[RECORDS FOR THE EXERCISE]
※

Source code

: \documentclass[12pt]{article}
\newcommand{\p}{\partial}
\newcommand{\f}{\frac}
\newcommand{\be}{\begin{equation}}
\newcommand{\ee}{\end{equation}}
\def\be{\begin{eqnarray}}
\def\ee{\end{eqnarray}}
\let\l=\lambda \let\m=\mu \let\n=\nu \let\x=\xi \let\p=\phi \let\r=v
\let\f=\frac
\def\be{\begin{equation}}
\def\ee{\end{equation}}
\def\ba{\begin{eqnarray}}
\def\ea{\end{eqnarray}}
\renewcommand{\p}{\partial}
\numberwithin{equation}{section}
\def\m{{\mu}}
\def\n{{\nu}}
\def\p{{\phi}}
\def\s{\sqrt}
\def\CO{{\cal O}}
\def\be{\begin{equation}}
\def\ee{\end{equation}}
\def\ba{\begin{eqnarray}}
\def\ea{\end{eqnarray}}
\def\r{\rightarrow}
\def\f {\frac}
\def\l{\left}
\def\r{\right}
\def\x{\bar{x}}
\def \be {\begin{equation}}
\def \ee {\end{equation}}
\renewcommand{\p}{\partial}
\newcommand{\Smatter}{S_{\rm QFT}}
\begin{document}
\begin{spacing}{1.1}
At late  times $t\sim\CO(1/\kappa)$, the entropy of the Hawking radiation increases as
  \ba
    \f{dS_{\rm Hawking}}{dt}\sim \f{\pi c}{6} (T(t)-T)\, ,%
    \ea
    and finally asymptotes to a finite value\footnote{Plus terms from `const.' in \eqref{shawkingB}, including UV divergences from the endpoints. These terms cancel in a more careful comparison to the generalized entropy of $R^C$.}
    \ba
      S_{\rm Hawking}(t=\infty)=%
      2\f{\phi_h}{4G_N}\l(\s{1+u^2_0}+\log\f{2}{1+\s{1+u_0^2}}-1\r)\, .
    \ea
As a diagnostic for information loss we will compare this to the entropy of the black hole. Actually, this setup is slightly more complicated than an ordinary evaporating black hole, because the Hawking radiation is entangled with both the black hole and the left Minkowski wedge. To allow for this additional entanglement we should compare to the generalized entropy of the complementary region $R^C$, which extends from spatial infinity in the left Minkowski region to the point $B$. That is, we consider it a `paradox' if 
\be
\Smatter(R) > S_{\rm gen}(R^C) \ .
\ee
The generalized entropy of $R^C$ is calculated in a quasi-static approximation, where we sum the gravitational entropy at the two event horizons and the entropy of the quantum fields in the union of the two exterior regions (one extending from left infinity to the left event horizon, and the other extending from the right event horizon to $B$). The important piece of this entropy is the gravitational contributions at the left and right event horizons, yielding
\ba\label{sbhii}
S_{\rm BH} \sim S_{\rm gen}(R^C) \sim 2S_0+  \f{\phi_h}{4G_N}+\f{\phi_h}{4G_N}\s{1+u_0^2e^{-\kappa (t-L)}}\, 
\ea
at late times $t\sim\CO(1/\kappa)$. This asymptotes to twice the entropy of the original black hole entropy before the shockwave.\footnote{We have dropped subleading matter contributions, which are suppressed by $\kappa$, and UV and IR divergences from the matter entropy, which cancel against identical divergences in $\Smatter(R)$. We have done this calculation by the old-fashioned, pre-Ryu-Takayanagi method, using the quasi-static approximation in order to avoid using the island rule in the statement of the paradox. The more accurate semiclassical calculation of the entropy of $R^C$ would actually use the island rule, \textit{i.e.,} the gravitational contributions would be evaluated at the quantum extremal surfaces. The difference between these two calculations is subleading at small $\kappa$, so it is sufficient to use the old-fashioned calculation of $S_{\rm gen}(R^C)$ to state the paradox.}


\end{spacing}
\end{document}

※

[PROBLEM REQUIREMENTS]
Copy out the lines above with "quantum" in them.

[EXERCISE RESPONSE]
The generalized entropy of $R^C$ is calculated in a quasi-static approximation, where we sum the gravitational entropy at the two event horizons and the entropy of the quantum fields in the union of the two exterior regions (one extending from left infinity to the left event horizon, and the other extending from the right event horizon to $B$). The important piece of this entropy is the gravitational contributions at the left and right event horizons, yielding
at late times $t\sim\CO(1/\kappa)$. This asymptotes to twice the entropy of the original black hole entropy before the shockwave.\footnote{We have dropped subleading matter contributions, which are suppressed by $\kappa$, and UV and IR divergences from the matter entropy, which cancel against identical divergences in $\Smatter(R)$. We have done this calculation by the old-fashioned, pre-Ryu-Takayanagi method, using the quasi-static approximation in order to avoid using the island rule in the statement of the paradox. The more accurate semiclassical calculation of the entropy of $R^C$ would actually use the island rule, \textit{i.e.,} the gravitational contributions would be evaluated at the quantum extremal surfaces. The difference between these two calculations is subleading at small $\kappa$, so it is sufficient to use the old-fashioned calculation of $S_{\rm gen}(R^C)$ to state the paradox.}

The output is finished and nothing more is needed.